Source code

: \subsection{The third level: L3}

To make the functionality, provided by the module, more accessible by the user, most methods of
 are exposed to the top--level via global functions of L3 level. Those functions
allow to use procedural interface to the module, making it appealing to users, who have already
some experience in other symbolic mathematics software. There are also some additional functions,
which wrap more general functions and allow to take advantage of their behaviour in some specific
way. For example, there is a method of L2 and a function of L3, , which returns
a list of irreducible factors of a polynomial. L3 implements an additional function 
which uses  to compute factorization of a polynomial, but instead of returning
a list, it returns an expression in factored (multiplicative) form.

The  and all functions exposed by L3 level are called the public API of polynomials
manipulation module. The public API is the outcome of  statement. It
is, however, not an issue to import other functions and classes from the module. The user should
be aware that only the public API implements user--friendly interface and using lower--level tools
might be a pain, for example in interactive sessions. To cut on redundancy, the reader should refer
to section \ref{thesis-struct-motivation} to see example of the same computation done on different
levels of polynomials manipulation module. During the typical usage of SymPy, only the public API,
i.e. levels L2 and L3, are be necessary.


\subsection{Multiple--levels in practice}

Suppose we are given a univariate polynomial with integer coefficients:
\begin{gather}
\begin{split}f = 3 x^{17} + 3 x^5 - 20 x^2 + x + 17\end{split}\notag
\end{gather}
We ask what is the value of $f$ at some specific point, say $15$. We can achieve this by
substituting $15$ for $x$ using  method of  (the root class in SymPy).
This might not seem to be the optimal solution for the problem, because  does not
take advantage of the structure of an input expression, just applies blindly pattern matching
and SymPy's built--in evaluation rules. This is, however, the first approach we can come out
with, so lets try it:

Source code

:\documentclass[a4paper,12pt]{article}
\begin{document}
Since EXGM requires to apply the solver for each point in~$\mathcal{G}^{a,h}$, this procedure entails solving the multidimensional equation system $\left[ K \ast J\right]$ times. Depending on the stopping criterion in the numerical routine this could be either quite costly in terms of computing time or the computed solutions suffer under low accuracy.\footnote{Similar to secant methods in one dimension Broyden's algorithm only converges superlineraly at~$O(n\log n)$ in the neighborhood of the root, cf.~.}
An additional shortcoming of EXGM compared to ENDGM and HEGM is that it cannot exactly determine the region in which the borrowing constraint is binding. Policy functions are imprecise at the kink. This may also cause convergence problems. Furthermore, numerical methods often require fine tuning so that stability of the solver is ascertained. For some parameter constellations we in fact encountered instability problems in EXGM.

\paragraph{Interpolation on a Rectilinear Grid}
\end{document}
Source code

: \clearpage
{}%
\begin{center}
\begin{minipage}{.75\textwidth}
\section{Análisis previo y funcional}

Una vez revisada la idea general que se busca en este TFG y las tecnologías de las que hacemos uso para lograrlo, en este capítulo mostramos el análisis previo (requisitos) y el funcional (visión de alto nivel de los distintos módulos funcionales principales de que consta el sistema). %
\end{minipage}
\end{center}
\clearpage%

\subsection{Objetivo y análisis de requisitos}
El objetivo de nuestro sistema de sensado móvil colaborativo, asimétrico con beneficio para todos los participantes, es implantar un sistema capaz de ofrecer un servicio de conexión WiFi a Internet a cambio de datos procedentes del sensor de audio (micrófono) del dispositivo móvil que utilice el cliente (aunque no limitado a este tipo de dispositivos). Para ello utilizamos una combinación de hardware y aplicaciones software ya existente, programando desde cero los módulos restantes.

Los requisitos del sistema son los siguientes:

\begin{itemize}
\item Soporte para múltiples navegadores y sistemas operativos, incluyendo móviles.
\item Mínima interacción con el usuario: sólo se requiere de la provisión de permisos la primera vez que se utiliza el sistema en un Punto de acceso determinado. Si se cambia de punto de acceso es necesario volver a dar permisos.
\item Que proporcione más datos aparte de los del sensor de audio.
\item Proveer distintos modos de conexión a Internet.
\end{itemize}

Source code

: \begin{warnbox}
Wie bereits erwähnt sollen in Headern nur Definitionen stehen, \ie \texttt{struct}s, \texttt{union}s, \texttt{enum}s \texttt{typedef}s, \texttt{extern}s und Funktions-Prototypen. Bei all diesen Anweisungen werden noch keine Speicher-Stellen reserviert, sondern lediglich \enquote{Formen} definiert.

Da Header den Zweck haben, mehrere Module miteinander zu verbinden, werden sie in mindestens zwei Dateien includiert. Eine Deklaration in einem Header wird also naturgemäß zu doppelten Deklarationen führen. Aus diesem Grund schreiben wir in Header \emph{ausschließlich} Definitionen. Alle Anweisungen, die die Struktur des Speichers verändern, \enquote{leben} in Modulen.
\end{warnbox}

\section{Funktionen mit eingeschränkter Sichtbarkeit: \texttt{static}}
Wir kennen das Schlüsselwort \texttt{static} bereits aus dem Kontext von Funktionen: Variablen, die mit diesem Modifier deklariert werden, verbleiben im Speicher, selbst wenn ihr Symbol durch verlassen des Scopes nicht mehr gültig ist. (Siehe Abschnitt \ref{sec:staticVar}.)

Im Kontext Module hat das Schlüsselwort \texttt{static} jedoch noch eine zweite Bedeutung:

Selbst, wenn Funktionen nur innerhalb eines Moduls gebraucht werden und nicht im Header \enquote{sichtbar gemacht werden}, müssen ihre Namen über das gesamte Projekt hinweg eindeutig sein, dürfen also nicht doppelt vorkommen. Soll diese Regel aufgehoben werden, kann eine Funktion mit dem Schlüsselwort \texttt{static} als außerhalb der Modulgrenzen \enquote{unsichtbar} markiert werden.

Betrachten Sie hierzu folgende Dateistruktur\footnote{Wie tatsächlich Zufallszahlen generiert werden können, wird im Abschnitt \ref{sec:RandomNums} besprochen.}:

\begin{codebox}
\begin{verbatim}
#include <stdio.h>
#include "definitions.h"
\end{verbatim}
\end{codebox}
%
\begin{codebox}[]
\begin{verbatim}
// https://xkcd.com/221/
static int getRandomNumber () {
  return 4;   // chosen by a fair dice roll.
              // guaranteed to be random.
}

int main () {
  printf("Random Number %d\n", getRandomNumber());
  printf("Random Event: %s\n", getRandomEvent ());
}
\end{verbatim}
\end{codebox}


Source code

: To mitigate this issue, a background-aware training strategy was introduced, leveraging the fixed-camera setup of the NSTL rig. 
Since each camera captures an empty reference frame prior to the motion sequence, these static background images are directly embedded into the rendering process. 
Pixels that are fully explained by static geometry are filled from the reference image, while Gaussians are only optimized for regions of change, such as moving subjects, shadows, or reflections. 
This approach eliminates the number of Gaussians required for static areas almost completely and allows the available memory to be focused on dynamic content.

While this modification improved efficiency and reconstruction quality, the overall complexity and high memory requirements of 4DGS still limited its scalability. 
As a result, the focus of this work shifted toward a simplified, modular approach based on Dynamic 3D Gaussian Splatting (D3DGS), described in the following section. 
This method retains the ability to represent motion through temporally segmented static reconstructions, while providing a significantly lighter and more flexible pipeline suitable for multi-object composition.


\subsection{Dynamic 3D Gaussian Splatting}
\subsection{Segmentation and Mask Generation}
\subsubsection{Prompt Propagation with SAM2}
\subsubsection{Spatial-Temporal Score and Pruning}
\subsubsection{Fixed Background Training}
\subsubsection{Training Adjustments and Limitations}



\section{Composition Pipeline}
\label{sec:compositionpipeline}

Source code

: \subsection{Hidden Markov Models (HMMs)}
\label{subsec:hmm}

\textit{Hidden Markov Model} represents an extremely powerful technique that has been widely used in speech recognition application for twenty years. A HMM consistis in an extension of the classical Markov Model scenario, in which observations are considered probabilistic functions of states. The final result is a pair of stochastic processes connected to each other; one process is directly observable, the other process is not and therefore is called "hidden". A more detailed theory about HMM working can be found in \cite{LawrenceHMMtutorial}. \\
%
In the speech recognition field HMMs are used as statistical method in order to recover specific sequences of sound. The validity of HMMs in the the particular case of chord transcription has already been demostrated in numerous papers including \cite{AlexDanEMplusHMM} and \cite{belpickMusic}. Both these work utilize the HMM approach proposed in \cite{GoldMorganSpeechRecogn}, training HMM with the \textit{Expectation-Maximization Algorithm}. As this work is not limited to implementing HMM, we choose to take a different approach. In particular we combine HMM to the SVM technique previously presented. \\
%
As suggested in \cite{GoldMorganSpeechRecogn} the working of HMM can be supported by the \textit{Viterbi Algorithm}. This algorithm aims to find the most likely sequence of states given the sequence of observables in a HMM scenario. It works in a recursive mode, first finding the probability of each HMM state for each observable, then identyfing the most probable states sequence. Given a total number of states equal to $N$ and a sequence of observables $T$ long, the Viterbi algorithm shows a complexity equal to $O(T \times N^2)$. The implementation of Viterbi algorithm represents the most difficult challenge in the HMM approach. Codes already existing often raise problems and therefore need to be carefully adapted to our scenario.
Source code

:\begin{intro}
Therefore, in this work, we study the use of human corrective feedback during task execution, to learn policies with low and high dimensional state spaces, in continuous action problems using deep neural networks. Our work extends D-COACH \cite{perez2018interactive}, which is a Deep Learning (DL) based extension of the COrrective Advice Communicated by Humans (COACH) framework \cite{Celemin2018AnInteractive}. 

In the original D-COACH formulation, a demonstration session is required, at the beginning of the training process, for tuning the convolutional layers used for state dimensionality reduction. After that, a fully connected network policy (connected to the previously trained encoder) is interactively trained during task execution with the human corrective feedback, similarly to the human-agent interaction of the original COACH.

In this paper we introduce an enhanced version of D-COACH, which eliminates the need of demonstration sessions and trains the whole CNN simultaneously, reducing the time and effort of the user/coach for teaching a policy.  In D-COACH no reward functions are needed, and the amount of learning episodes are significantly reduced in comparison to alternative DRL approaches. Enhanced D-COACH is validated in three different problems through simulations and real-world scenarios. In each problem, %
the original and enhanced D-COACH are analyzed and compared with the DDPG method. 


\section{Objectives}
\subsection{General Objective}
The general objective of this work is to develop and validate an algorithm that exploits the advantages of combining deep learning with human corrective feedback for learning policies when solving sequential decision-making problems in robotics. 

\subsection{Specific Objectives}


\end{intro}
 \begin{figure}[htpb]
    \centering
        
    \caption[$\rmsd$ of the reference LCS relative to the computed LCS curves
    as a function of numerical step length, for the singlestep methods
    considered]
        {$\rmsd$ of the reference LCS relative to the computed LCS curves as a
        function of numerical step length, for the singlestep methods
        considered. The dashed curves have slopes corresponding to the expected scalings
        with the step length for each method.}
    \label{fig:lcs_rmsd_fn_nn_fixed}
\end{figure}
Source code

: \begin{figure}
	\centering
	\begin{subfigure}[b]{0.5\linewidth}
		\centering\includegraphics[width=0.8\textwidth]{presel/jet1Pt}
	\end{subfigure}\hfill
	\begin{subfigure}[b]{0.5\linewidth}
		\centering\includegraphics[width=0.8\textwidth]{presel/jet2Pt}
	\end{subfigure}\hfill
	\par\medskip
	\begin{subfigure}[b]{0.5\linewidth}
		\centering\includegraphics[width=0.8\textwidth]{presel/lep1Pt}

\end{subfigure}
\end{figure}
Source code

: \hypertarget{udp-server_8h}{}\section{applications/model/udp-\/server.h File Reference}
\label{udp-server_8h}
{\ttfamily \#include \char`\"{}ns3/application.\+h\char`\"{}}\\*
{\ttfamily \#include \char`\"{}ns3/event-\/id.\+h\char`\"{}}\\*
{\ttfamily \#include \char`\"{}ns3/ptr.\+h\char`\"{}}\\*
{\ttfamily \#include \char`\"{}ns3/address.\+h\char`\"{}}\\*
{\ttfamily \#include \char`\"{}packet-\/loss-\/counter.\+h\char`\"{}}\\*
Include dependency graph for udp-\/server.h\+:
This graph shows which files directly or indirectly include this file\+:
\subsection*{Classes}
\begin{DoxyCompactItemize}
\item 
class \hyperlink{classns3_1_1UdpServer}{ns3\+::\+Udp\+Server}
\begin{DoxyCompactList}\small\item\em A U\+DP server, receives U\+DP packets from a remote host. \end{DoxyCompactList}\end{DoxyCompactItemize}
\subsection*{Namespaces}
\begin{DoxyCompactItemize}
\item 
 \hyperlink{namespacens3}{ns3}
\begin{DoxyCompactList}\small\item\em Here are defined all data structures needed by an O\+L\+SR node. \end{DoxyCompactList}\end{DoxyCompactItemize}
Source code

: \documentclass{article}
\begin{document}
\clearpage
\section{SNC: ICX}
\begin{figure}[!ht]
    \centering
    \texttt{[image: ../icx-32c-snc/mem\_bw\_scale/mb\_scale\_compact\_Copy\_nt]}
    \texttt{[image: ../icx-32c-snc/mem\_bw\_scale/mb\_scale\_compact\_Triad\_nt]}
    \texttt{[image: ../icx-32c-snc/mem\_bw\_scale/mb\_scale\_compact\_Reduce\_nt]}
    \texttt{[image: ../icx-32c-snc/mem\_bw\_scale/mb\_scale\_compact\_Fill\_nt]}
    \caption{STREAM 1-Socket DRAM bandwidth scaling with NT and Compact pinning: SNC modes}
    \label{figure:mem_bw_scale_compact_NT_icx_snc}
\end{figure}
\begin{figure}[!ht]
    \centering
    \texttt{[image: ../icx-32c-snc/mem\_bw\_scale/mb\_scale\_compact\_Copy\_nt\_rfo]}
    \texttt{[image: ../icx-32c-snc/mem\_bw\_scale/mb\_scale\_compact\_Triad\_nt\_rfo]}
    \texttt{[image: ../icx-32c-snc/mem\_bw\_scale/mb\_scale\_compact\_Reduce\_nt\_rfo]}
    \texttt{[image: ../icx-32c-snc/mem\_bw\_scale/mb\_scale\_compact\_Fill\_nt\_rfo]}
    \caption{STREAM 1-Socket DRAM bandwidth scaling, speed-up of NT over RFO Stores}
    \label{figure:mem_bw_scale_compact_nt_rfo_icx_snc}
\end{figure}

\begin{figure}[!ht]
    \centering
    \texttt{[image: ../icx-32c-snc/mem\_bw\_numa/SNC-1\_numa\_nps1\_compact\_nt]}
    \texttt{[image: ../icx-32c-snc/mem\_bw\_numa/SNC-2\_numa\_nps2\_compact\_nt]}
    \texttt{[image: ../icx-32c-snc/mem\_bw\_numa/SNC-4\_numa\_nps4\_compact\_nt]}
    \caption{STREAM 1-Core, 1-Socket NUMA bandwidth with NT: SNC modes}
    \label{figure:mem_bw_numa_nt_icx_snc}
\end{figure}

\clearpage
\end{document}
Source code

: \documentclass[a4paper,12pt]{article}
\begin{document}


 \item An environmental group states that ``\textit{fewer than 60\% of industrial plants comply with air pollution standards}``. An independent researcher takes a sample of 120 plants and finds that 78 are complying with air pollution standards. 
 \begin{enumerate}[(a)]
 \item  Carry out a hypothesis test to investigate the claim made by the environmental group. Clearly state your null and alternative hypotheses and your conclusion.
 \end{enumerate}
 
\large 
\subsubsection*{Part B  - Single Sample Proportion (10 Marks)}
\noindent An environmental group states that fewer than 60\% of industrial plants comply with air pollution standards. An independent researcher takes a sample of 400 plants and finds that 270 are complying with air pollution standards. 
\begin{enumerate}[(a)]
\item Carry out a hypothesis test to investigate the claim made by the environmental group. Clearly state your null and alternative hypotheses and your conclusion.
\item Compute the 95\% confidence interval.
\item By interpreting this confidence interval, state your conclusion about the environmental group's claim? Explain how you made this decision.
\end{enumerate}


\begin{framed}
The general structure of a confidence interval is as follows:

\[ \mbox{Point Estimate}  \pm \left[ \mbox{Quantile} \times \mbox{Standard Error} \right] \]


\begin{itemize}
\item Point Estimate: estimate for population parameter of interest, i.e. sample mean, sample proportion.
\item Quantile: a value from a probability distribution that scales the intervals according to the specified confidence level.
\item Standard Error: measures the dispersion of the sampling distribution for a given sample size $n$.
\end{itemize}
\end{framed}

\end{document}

● ● ● ● ● ● ●

§ Instructions for the task
Every line from the one containing "sample size $n$." through the end of the material above should be retyped exactly; please include nothing else.

§ Task result
\item Standard Error: measures the dispersion of the sampling distribution for a given sample size $n$.
\end{itemize}
\end{framed}

\end{document}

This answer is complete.